[Data for this task]
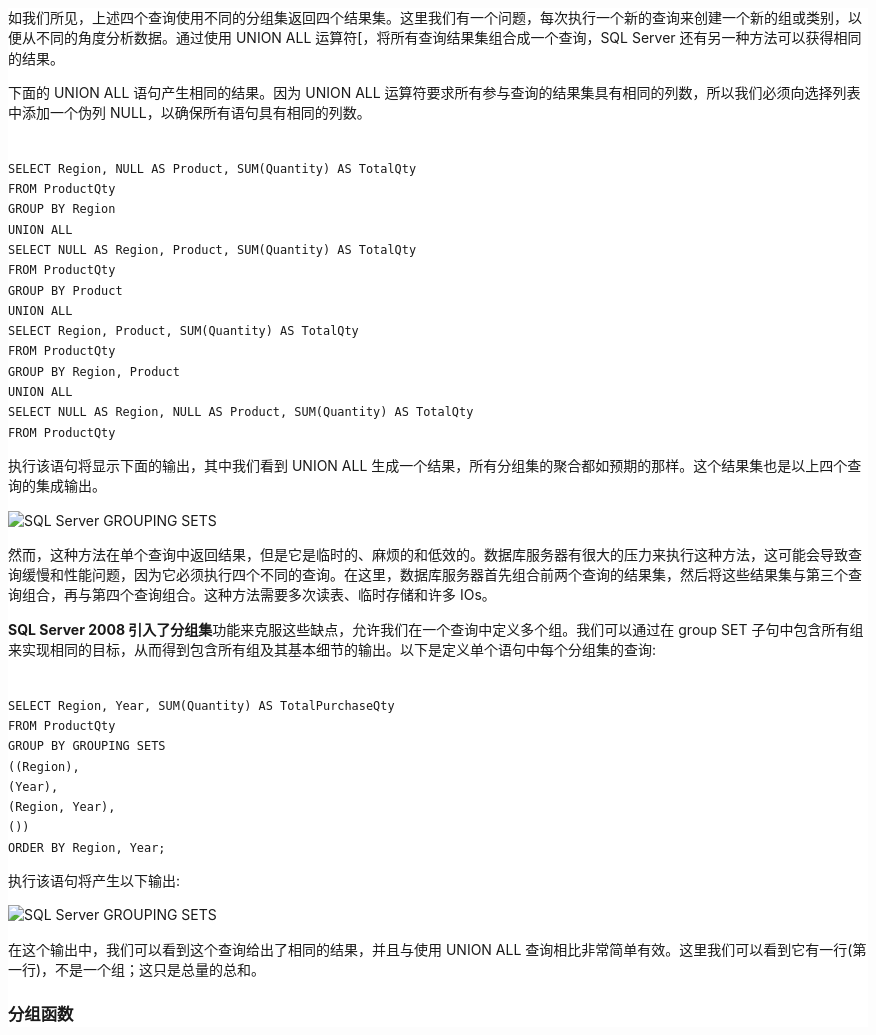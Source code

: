 如我们所见，上述四个查询使用不同的分组集返回四个结果集。这里我们有一个问题，每次执行一个新的查询来创建一个新的组或类别，以便从不同的角度分析数据。通过使用 UNION ALL 运算符[，将所有查询结果集组合成一个查询，SQL Server 还有另一种方法可以获得相同的结果。

下面的 UNION ALL 语句产生相同的结果。因为 UNION ALL 运算符要求所有参与查询的结果集具有相同的列数，所以我们必须向选择列表中添加一个伪列 NULL，以确保所有语句具有相同的列数。

```

SELECT Region, NULL AS Product, SUM(Quantity) AS TotalQty  
FROM ProductQty 
GROUP BY Region
UNION ALL
SELECT NULL AS Region, Product, SUM(Quantity) AS TotalQty
FROM ProductQty
GROUP BY Product
UNION ALL
SELECT Region, Product, SUM(Quantity) AS TotalQty  
FROM ProductQty
GROUP BY Region, Product
UNION ALL
SELECT NULL AS Region, NULL AS Product, SUM(Quantity) AS TotalQty 
FROM ProductQty

```

执行该语句将显示下面的输出，其中我们看到 UNION ALL 生成一个结果，所有分组集的聚合都如预期的那样。这个结果集也是以上四个查询的集成输出。

![SQL Server GROUPING SETS](../Images/0f64259bc3fe1912668d285104e54e6d.png)

然而，这种方法在单个查询中返回结果，但是它是临时的、麻烦的和低效的。数据库服务器有很大的压力来执行这种方法，这可能会导致查询缓慢和性能问题，因为它必须执行四个不同的查询。在这里，数据库服务器首先组合前两个查询的结果集，然后将这些结果集与第三个查询组合，再与第四个查询组合。这种方法需要多次读表、临时存储和许多 IOs。

**SQL Server 2008 引入了分组集**功能来克服这些缺点，允许我们在一个查询中定义多个组。我们可以通过在 group SET 子句中包含所有组来实现相同的目标，从而得到包含所有组及其基本细节的输出。以下是定义单个语句中每个分组集的查询:

```

SELECT Region, Year, SUM(Quantity) AS TotalPurchaseQty  
FROM ProductQty 
GROUP BY GROUPING SETS
((Region), 
(Year), 
(Region, Year), 
()) 
ORDER BY Region, Year;

```

执行该语句将产生以下输出:

![SQL Server GROUPING SETS](../Images/6fa04a4ad55833f3ea4ea6470ddba3a2.png)

在这个输出中，我们可以看到这个查询给出了相同的结果，并且与使用 UNION ALL 查询相比非常简单有效。这里我们可以看到它有一行(第一行)，不是一个组；这只是总量的总和。

### 分组函数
[/Data for this task]
### Instructions for the task
Please repeat all of the data exactly, excluding images.

### Response box
Source code

: 如我们所见，上述四个查询使用不同的分组集返回四个结果集。这里我们有一个问题，每次执行一个新的查询来创建一个新的组或类别，以便从不同的角度分析数据。通过使用 UNION ALL 运算符[，将所有查询结果集组合成一个查询，SQL Server 还有另一种方法可以获得相同的结果。

下面的 UNION ALL 语句产生相同的结果。因为 UNION ALL 运算符要求所有参与查询的结果集具有相同的列数，所以我们必须向选择列表中添加一个伪列 NULL，以确保所有语句具有相同的列数。

```

SELECT Region, NULL AS Product, SUM(Quantity) AS TotalQty  
FROM ProductQty 
GROUP BY Region
UNION ALL
SELECT NULL AS Region, Product, SUM(Quantity) AS TotalQty
FROM ProductQty
GROUP BY Product
UNION ALL
SELECT Region, Product, SUM(Quantity) AS TotalQty  
FROM ProductQty
GROUP BY Region, Product
UNION ALL
SELECT NULL AS Region, NULL AS Product, SUM(Quantity) AS TotalQty 
FROM ProductQty

```

执行该语句将显示下面的输出，其中我们看到 UNION ALL 生成一个结果，所有分组集的聚合都如预期的那样。这个结果集也是以上四个查询的集成输出。

![SQL Server GROUPING SETS](../Images/0f64259bc3fe1912668d285104e54e6d.png)

然而，这种方法在单个查询中返回结果，但是它是临时的、麻烦的和低效的。数据库服务器有很大的压力来执行这种方法，这可能会导致查询缓慢和性能问题，因为它必须执行四个不同的查询。在这里，数据库服务器首先组合前两个查询的结果集，然后将这些结果集与第三个查询组合，再与第四个查询组合。这种方法需要多次读表、临时存储和许多 IOs。

**SQL Server 2008 引入了分组集**功能来克服这些缺点，允许我们在一个查询中定义多个组。我们可以通过在 group SET 子句中包含所有组来实现相同的目标，从而得到包含所有组及其基本细节的输出。以下是定义单个语句中每个分组集的查询:

```

SELECT Region, Year, SUM(Quantity) AS TotalPurchaseQty  
FROM ProductQty 
GROUP BY GROUPING SETS
((Region), 
(Year), 
(Region, Year), 
()) 
ORDER BY Region, Year;

```

执行该语句将产生以下输出:

![SQL Server GROUPING SETS](../Images/6fa04a4ad55833f3ea4ea6470ddba3a2.png)

在这个输出中，我们可以看到这个查询给出了相同的结果，并且与使用 UNION ALL 查询相比非常简单有效。这里我们可以看到它有一行(第一行)，不是一个组；这只是总量的总和。

### 分组函数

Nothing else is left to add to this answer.